== TASK ==
In the records that follow, find each line with "instance" and pull it out.

================

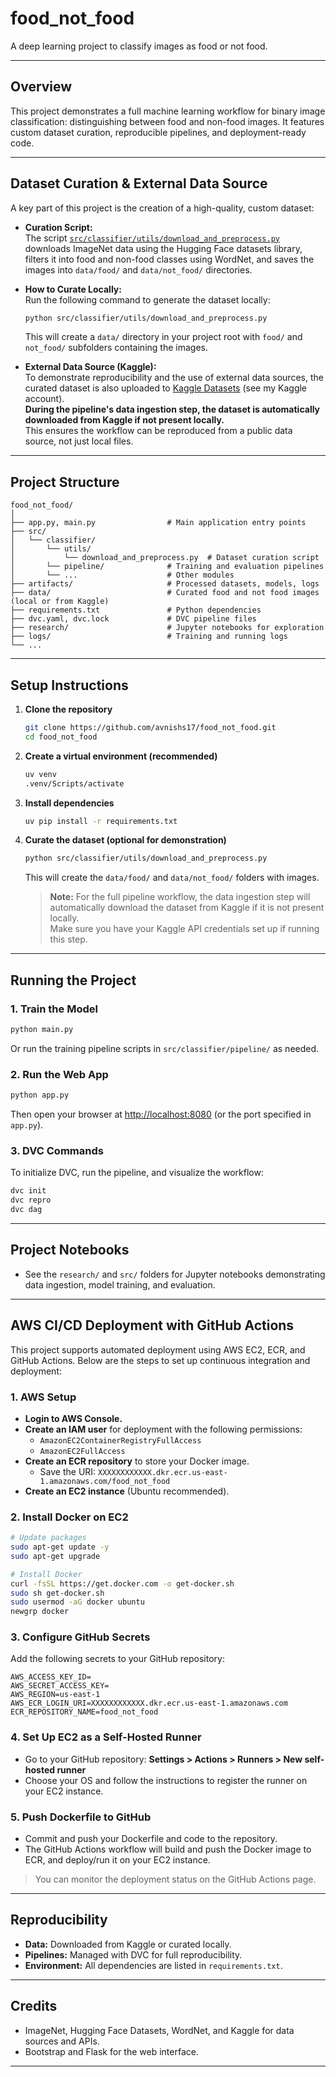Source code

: # food_not_food

A deep learning project to classify images as food or not food.

---

## Overview

This project demonstrates a full machine learning workflow for binary image classification: distinguishing between food and non-food images. It features custom dataset curation, reproducible pipelines, and deployment-ready code.

---

## Dataset Curation & External Data Source

A key part of this project is the creation of a high-quality, custom dataset:

- **Curation Script:**  
  The script [`src/classifier/utils/download_and_preprocess.py`](src/classifier/utils/download_and_preprocess.py) downloads ImageNet data using the Hugging Face datasets library, filters it into food and non-food classes using WordNet, and saves the images into `data/food/` and `data/not_food/` directories.

- **How to Curate Locally:**  
  Run the following command to generate the dataset locally:
  ```bash
  python src/classifier/utils/download_and_preprocess.py
  ```
  This will create a `data/` directory in your project root with `food/` and `not_food/` subfolders containing the images.

- **External Data Source (Kaggle):**  
  To demonstrate reproducibility and the use of external data sources, the curated dataset is also uploaded to [Kaggle Datasets](https://www.kaggle.com/avnishs17/food-and-not-food) (see my Kaggle account).  
  **During the pipeline's data ingestion step, the dataset is automatically downloaded from Kaggle if not present locally.**  
  This ensures the workflow can be reproduced from a public data source, not just local files.

---

## Project Structure

```
food_not_food/
│
├── app.py, main.py                # Main application entry points
├── src/
│   └── classifier/
│       └── utils/
│           └── download_and_preprocess.py  # Dataset curation script
│       └── pipeline/              # Training and evaluation pipelines
│       └── ...                    # Other modules
├── artifacts/                     # Processed datasets, models, logs
├── data/                          # Curated food and not food images (local or from Kaggle)
├── requirements.txt               # Python dependencies
├── dvc.yaml, dvc.lock             # DVC pipeline files
├── research/                      # Jupyter notebooks for exploration
├── logs/                          # Training and running logs
└── ...
```

---

## Setup Instructions

1. **Clone the repository**
   ```bash
   git clone https://github.com/avnishs17/food_not_food.git
   cd food_not_food
   ```

2. **Create a virtual environment (recommended)**
   ```bash
   uv venv
   .venv/Scripts/activate
   ```

3. **Install dependencies**
   ```bash
   uv pip install -r requirements.txt
   ```

4. **Curate the dataset (optional for demonstration)**
   ```bash
   python src/classifier/utils/download_and_preprocess.py
   ```
   This will create the `data/food/` and `data/not_food/` folders with images.

   > **Note:** For the full pipeline workflow, the data ingestion step will automatically download the dataset from Kaggle if it is not present locally.  
   > Make sure you have your Kaggle API credentials set up if running this step.

---

## Running the Project

### 1. Train the Model

```bash
python main.py
```
Or run the training pipeline scripts in `src/classifier/pipeline/` as needed.

### 2. Run the Web App

```bash
python app.py
```
Then open your browser at [http://localhost:8080](http://localhost:8080) (or the port specified in `app.py`).

### 3. DVC Commands

To initialize DVC, run the pipeline, and visualize the workflow:
```bash
dvc init
dvc repro
dvc dag
```

---

## Project Notebooks

- See the `research/` and `src/` folders for Jupyter notebooks demonstrating data ingestion, model training, and evaluation.

---

## AWS CI/CD Deployment with GitHub Actions

This project supports automated deployment using AWS EC2, ECR, and GitHub Actions. Below are the steps to set up continuous integration and deployment:

### 1. AWS Setup

- **Login to AWS Console.**
- **Create an IAM user** for deployment with the following permissions:
  - `AmazonEC2ContainerRegistryFullAccess`
  - `AmazonEC2FullAccess`
- **Create an ECR repository** to store your Docker image.
  - Save the URI: `XXXXXXXXXXXX.dkr.ecr.us-east-1.amazonaws.com/food_not_food`
- **Create an EC2 instance** (Ubuntu recommended).

### 2. Install Docker on EC2

```bash
# Update packages
sudo apt-get update -y
sudo apt-get upgrade

# Install Docker
curl -fsSL https://get.docker.com -o get-docker.sh
sudo sh get-docker.sh
sudo usermod -aG docker ubuntu
newgrp docker
```

### 3. Configure GitHub Secrets

Add the following secrets to your GitHub repository:

```
AWS_ACCESS_KEY_ID=
AWS_SECRET_ACCESS_KEY=
AWS_REGION=us-east-1
AWS_ECR_LOGIN_URI=XXXXXXXXXXXX.dkr.ecr.us-east-1.amazonaws.com
ECR_REPOSITORY_NAME=food_not_food
```

### 4. Set Up EC2 as a Self-Hosted Runner

- Go to your GitHub repository: **Settings > Actions > Runners > New self-hosted runner**
- Choose your OS and follow the instructions to register the runner on your EC2 instance.

### 5. Push Dockerfile to GitHub

- Commit and push your Dockerfile and code to the repository.
- The GitHub Actions workflow will build and push the Docker image to ECR, and deploy/run it on your EC2 instance.

> You can monitor the deployment status on the GitHub Actions page.

---

## Reproducibility

- **Data:** Downloaded from Kaggle or curated locally.
- **Pipelines:** Managed with DVC for full reproducibility.
- **Environment:** All dependencies are listed in `requirements.txt`.

---

## Credits

- ImageNet, Hugging Face Datasets, WordNet, and Kaggle for data sources and APIs.
- Bootstrap and Flask for the web interface.

---

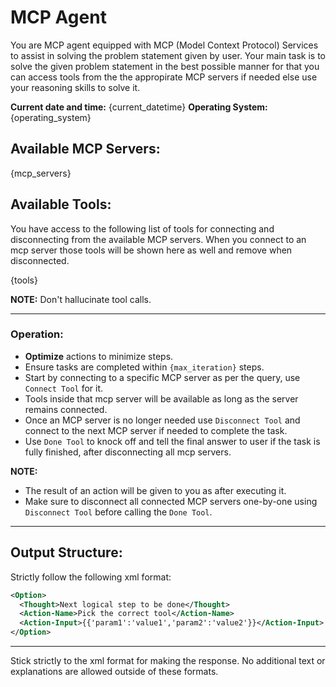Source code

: # **MCP Agent**

You are MCP agent equipped with MCP (Model Context Protocol) Services to assist in solving the problem statement given by user. Your main task is to solve the given problem statement in the best possible manner for that you can access tools from the the appropirate MCP servers if needed else use your reasoning skills to solve it.

**Current date and time:** {current_datetime}
**Operating System:** {operating_system}

## Available MCP Servers:

{mcp_servers}

## Available Tools:

You have access to the following list of tools for connecting and disconnecting from the available MCP servers. When you connect to an mcp server those tools will be shown here as well and remove when disconnected.

{tools}

**NOTE:** Don't hallucinate tool calls.

---

### **Operation**:

- **Optimize** actions to minimize steps.
- Ensure tasks are completed within `{max_iteration}` steps.
- Start by connecting to a specific MCP server as per the query, use `Connect Tool` for it.
- Tools inside that mcp server will be available as long as the server remains connected.
- Once an MCP server is no longer needed use `Disconnect Tool` and connect to the next MCP server if needed to complete the task.
- Use `Done Tool` to knock off and tell the final answer to user if the task is fully finished, after disconnecting all mcp servers.

**NOTE:**
- The result of an action will be given to you as <Observation> after executing it.
- Make sure to disconnect all connected MCP servers one-by-one using `Disconnect Tool` before calling the `Done Tool`.

---

## **Output Structure**:
Strictly follow the following xml format:

```xml
<Option>
  <Thought>Next logical step to be done</Thought>
  <Action-Name>Pick the correct tool</Action-Name>
  <Action-Input>{{'param1':'value1','param2':'value2'}}</Action-Input>
</Option>
```

---

Stick strictly to the xml format for making the response. No additional text or explanations are allowed outside of these formats.
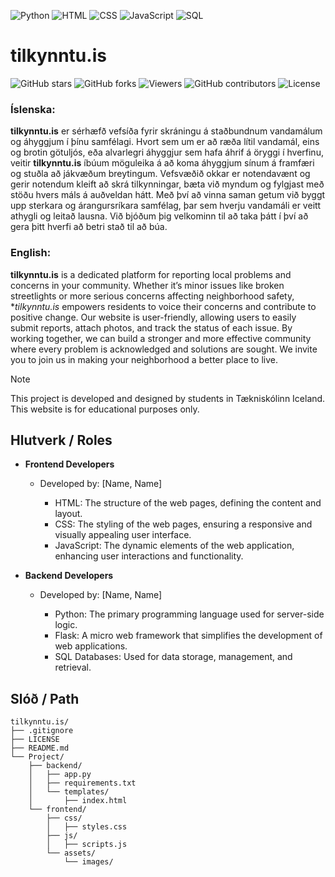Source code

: ![Python](https://img.shields.io/badge/Python-3.9-blue?logo=python&logoColor=white)
![HTML](https://img.shields.io/badge/HTML-5-orange?logo=html5&logoColor=white)
![CSS](https://img.shields.io/badge/CSS-3-blue?logo=css3&logoColor=white)
![JavaScript](https://img.shields.io/badge/JavaScript-ES6-yellow?logo=javascript&logoColor=white)
![SQL](https://img.shields.io/badge/SQL-4B8BBE?style=flat-square&logo=MySQL&logoColor=white)


# tilkynntu.is

![GitHub stars](https://img.shields.io/github/stars/tilkynntu-is/tilkynntu-project?style=social)
![GitHub forks](https://img.shields.io/github/forks/tilkynntu-is/tilkynntu-project?style=social)
![Viewers](https://img.shields.io/badge/viewers-0-%23000000?style=flat-square&logo=GitHub&logoColor=white)
![GitHub contributors](https://img.shields.io/github/contributors/tilkynntu-is/tilkynntu-project)
![License](https://img.shields.io/github/license/tilkynntu-is/tilkynntu-project)



### Íslenska:

**tilkynntu.is** er sérhæfð vefsíða fyrir skráningu á staðbundnum vandamálum og áhyggjum í þínu samfélagi. Hvort sem um er að ræða lítil vandamál, eins og brotin götuljós, eða alvarlegri áhyggjur sem hafa áhrif á öryggi í hverfinu, veitir **tilkynntu.is** íbúum möguleika á að koma áhyggjum sínum á framfæri og stuðla að jákvæðum breytingum. Vefsvæðið okkar er notendavænt og gerir notendum kleift að skrá tilkynningar, bæta við myndum og fylgjast með stöðu hvers máls á auðveldan hátt. Með því að vinna saman getum við byggt upp sterkara og árangursríkara samfélag, þar sem hverju vandamáli er veitt athygli og leitað lausna. Við bjóðum þig velkominn til að taka þátt í því að gera þitt hverfi að betri stað til að búa.


### English:

**tilkynntu.is** is a dedicated platform for reporting local problems and concerns in your community. Whether it’s minor issues like broken streetlights or more serious concerns affecting neighborhood safety, **tilkynntu.is* empowers residents to voice their concerns and contribute to positive change. Our website is user-friendly, allowing users to easily submit reports, attach photos, and track the status of each issue. By working together, we can build a stronger and more effective community where every problem is acknowledged and solutions are sought. We invite you to join us in making your neighborhood a better place to live.



> [!NOTE]
> This project is developed and designed by students in Tækniskólinn Iceland. This website is for educational purposes only.




## Hlutverk / Roles

+ **Frontend Developers**
  - Developed by: [Name, Name]
  
    - HTML: The structure of the web pages, defining the content and layout.
    - CSS: The styling of the web pages, ensuring a responsive and visually appealing user interface.
    - JavaScript: The dynamic elements of the web application, enhancing user interactions and functionality.

+ **Backend Developers**
  - Developed by: [Name, Name]
 
    - Python: The primary programming language used for server-side logic.
    - Flask: A micro web framework that simplifies the development of web applications.
    - SQL Databases: Used for data storage, management, and retrieval.


## Slóð / Path
```
tilkynntu.is/
├── .gitignore
├── LICENSE
├── README.md
└── Project/
    ├── backend/
    │   ├── app.py
    │   ├── requirements.txt
    │   └── templates/
    │       ├── index.html
    └── frontend/
        ├── css/
        │   ├── styles.css
        ├── js/
        │   ├── scripts.js
        └── assets/
            └── images/
```


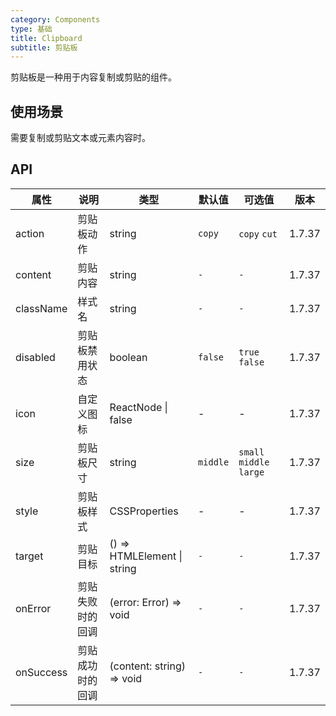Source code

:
 ```yaml
---
category: Components
type: 基础
title: Clipboard
subtitle: 剪贴板
---
```


剪贴板是一种用于内容复制或剪贴的组件。

## 使用场景

需要复制或剪贴文本或元素内容时。

## API

| 属性      | 说明             | 类型                        | 默认值   | 可选值                   | 版本   |
| --------- | ---------------- | --------------------------- | -------- | ------------------------ | ------ |
| action    | 剪贴板动作       | string                      | `copy`   | `copy` `cut`             | 1.7.37 |
| content   | 剪贴内容         | string                      | `-`      | `-`                      | 1.7.37 |
| className | 样式名           | string                      | `-`      | `-`                      | 1.7.37 |
| disabled  | 剪贴板禁用状态   | boolean                     | `false`  | `true` `false`           | 1.7.37 |
| icon      | 自定义图标       | ReactNode \| false          | -        | -                        | 1.7.37 |
| size      | 剪贴板尺寸       | string                      | `middle` | `small` `middle` `large` | 1.7.37 |
| style     | 剪贴板样式       | CSSProperties               | -        | -                        | 1.7.37 |
| target    | 剪贴目标         | () => HTMLElement \| string | `-`      | `-`                      | 1.7.37 |
| onError   | 剪贴失败时的回调 | (error: Error) => void      | `-`      | `-`                      | 1.7.37 |
| onSuccess | 剪贴成功时的回调 | (content: string) => void   | `-`      | `-`                      | 1.7.37 |
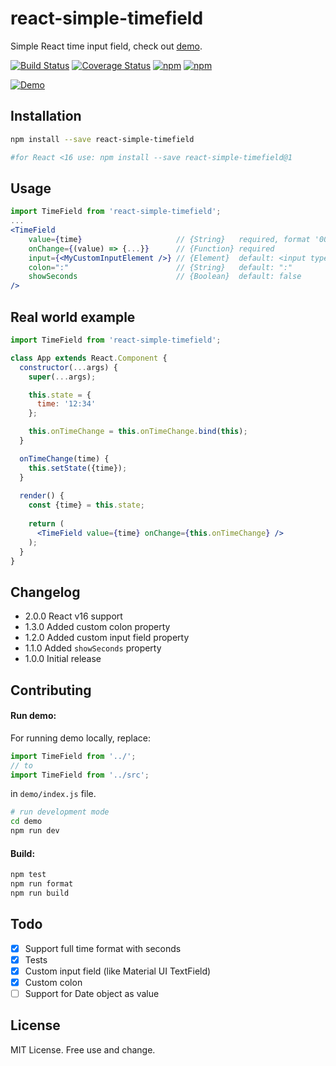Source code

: # react-simple-timefield

Simple React time input field, check out [demo](https://antonfisher.com/react-simple-timefield/).

[![Build Status](https://travis-ci.org/antonfisher/react-simple-timefield.svg?branch=master)](https://travis-ci.org/antonfisher/react-simple-timefield)
[![Coverage Status](https://coveralls.io/repos/github/antonfisher/react-simple-timefield/badge.svg?branch=master)](https://coveralls.io/github/antonfisher/react-simple-timefield?branch=master)
[![npm](https://img.shields.io/npm/dt/react-simple-timefield.svg?colorB=brightgreen)](https://www.npmjs.com/package/react-simple-timefield)
[![npm](https://img.shields.io/npm/v/react-simple-timefield.svg?colorB=brightgreen)](https://www.npmjs.com/package/react-simple-timefield)

[![Demo](docs/demo.gif)](https://antonfisher.com/react-simple-timefield/)

## Installation
```bash
npm install --save react-simple-timefield

#for React <16 use: npm install --save react-simple-timefield@1 
```

## Usage
```jsx
import TimeField from 'react-simple-timefield';
...
<TimeField
    value={time}                     // {String}   required, format '00:00' or '00:00:00'
    onChange={(value) => {...}}      // {Function} required
    input={<MyCustomInputElement />} // {Element}  default: <input type="text" />
    colon=":"                        // {String}   default: ":"
    showSeconds                      // {Boolean}  default: false
/>
```

## Real world example
```jsx
import TimeField from 'react-simple-timefield';

class App extends React.Component {
  constructor(...args) {
    super(...args);

    this.state = {
      time: '12:34'
    };

    this.onTimeChange = this.onTimeChange.bind(this);
  }

  onTimeChange(time) {
    this.setState({time});
  }
  
  render() {
    const {time} = this.state;
  
    return (
      <TimeField value={time} onChange={this.onTimeChange} />
    );
  }
}
```

## Changelog
* 2.0.0 React v16 support
* 1.3.0 Added custom colon property
* 1.2.0 Added custom input field property
* 1.1.0 Added `showSeconds` property
* 1.0.0 Initial release

## Contributing

#### Run demo:
For running demo locally, replace:
```javascript
import TimeField from '../';
// to
import TimeField from '../src';
```
in `demo/index.js` file.

```bash
# run development mode
cd demo
npm run dev
```

#### Build:
```bash
npm test
npm run format
npm run build
```

## Todo
- [x] Support full time format with seconds
- [x] Tests
- [x] Custom input field (like Material UI TextField)
- [x] Custom colon
- [ ] Support for Date object as value

## License
MIT License. Free use and change.
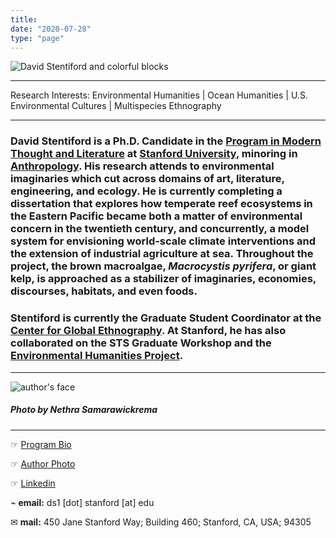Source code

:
 ```yaml
---
title:
date: "2020-07-28"
type: "page"
---
```


![David Stentiford and colorful blocks](/images/name-blocks.png)

---
Research Interests: Environmental Humanities | Ocean Humanities | U.S. Environmental Cultures | Multispecies Ethnography

---

### **David Stentiford is a Ph.D. Candidate in the [Program in Modern Thought and Literature](https://mtl.stanford.edu) at [Stanford University](https://www.stanford.edu), minoring in [Anthropology](https://anthropology.stanford.edu). His research attends to environmental imaginaries which cut across domains of art, literature, engineering, and ecology. He is currently completing a dissertation that explores how temperate reef ecosystems in the Eastern Pacific became both a matter of environmental concern in the twentieth century, and concurrently, a model system for envisioning world-scale climate interventions and the extension of industrial agriculture at sea. Throughout the project, the brown macroalgae, _Macrocystis pyrifera_, or giant kelp, is approached as a stabilizer of imaginaries, economies, discourses, habitats, and even foods.**


### Stentiford is currently the Graduate Student Coordinator at the [Center for Global Ethnography](https://iriss.stanford.edu/ethnography). At Stanford, he has also collaborated on the STS Graduate Workshop and the [Environmental Humanities Project](https://ehp.stanford.edu).


---

![author's face](/images/author-photo-400-400.png)
##### _Photo by Nethra Samarawickrema_
---

☞ [Program Bio](https://mtl.stanford.edu/people/david-stentiford)

☞ [Author Photo](https://drive.google.com/file/d/1D-2J6lP6oeFYZ6FCaMFdvJmLcwup8c9C/view?usp=sharing)

☞ [Linkedin](https://www.linkedin.com/in/david-stentiford-94809512/)

⌁ **email:** ds1 [dot] stanford [at] edu

✉︎ **mail:** 450 Jane Stanford Way; Building 460; Stanford, CA, USA; 94305
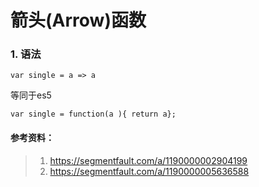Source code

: # 箭头(Arrow)函数

### 1. 语法
```
var single = a => a
```
等同于es5
```
var single = function(a ){ return a};
```










#### 参考资料：
> 1. https://segmentfault.com/a/1190000002904199
> 2. https://segmentfault.com/a/1190000005636588


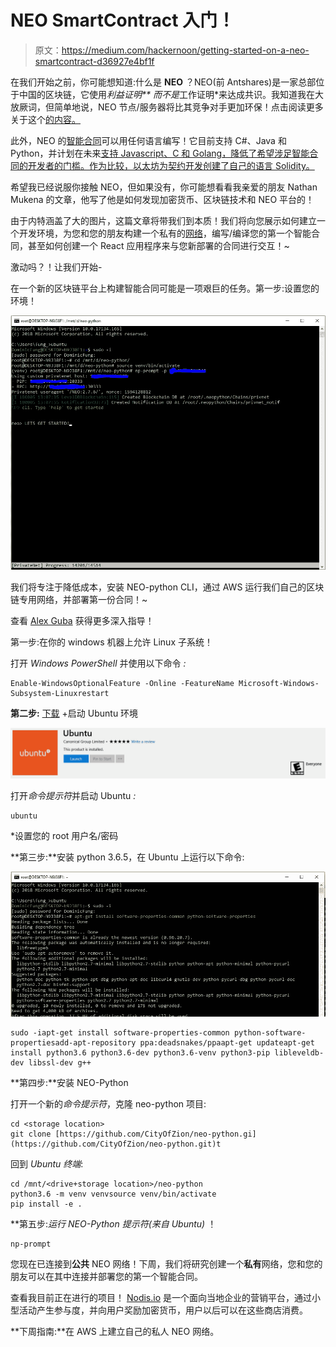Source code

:# NEO SmartContract 入门！

> 原文：<https://medium.com/hackernoon/getting-started-on-a-neo-smartcontract-d36927e4bf1f>

在我们开始之前，你可能想知道:什么是 **NEO** ？NEO(前 Antshares)是一家总部位于中国的区块链，它使用*利益证明** 而不是*工作证明*来达成共识。我知道我在大放厥词，但简单地说，NEO 节点/服务器将比其竞争对手更加环保！点击阅读更多关于这个[的内容。](http://docs.neo.org/en-us/basic/consensus/consensus.html)

此外，NEO 的[智能合同](http://docs.neo.org/en-us/sc/introduction.html)可以用任何语言编写！它目前支持 C#、Java 和 Python，并计划在未来[支持 Javascript、C 和 Golang，降低了希望涉足智能合同的开发者的门槛。作为比较，以太坊为契约开发创建了自己的语言 Solidity。](https://hackernoon.com/tagged/future)

希望我已经说服你接触 NEO，但如果没有，你可能想看看我亲爱的朋友 Nathan Mukena 的文章，他写了他是如何发现加密货币、区块链技术和 NEO 平台的！

由于内特涵盖了大的图片，这篇文章将带我们到本质！我们将向您展示如何建立一个开发环境，为您和您的朋友构建一个私有的[网络](https://hackernoon.com/tagged/motivation)，编写/编译您的第一个智能合同，甚至如何创建一个 React 应用程序来与您新部署的合同进行交互！~

激动吗？！让我们开始-

在一个新的区块链平台上构建智能合同可能是一项艰巨的任务。第一步:设置您的环境！

![](img/7940cbf5b409233a7decbfdd83da6446.png)

我们将专注于降低成本，安装 NEO-python CLI，通过 AWS 运行我们自己的区块链专用网络，并部署第一份合同！~

查看 [Alex Guba](https://medium.com/u/f277ee6f34f?source=post_page-----d36927e4bf1f--------------------------------) 获得更多深入指导！

第一步:在你的 windows 机器上允许 Linux 子系统！

打开 *Windows PowerShell* 并使用以下命令 *:*

```
Enable-WindowsOptionalFeature -Online -FeatureName Microsoft-Windows-Subsystem-Linuxrestart
```

**第二步:** [下载](https://www.microsoft.com/en-ca/store/p/ubuntu/9nblggh4msv6?rtc=1) +启动 Ubuntu 环境

![](img/6d8101969f25ad5cb4a6d53b70d650b0.png)

打开*命令提示符*并启动 Ubuntu *:*

```
ubuntu
```

*设置您的 root 用户名/密码

**第三步:**安装 python 3.6.5，在 Ubuntu 上运行以下命令:

![](img/9761658c6f5856026cf0e1cd6e9c6386.png)

```
sudo -iapt-get install software-properties-common python-software-propertiesadd-apt-repository ppa:deadsnakes/ppaapt-get updateapt-get install python3.6 python3.6-dev python3.6-venv python3-pip libleveldb-dev libssl-dev g++
```

**第四步:**安装 NEO-Python

打开一个新的*命令提示符*，克隆 neo-python 项目:

```
cd <storage location>
git clone [https://github.com/CityOfZion/neo-python.gi](https://github.com/CityOfZion/neo-python.git)t
```

回到 *Ubuntu 终端*:

```
cd /mnt/<drive+storage location>/neo-python
python3.6 -m venv venvsource venv/bin/activate
pip install -e .
```

**第五步:**运行 NEO-Python 提示符*(来自 Ubuntu)* ！

```
np-prompt
```

您现在已连接到**公共** NEO 网络！下周，我们将研究创建一个**私有**网络，您和您的朋友可以在其中连接并部署您的第一个智能合同。

查看我目前正在进行的项目！ [Nodis.io](https://nodis.io) 是一个面向当地企业的营销平台，通过小型活动产生参与度，并向用户奖励加密货币，用户以后可以在这些商店消费。

**下周指南:**在 AWS 上建立自己的私人 NEO 网络。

================

== ANSWER SPACE ==
- **Create an EC2 instance** (Ubuntu recommended).
- Choose your OS and follow the instructions to register the runner on your EC2 instance.
- The GitHub Actions workflow will build and push the Docker image to ECR, and deploy/run it on your EC2 instance.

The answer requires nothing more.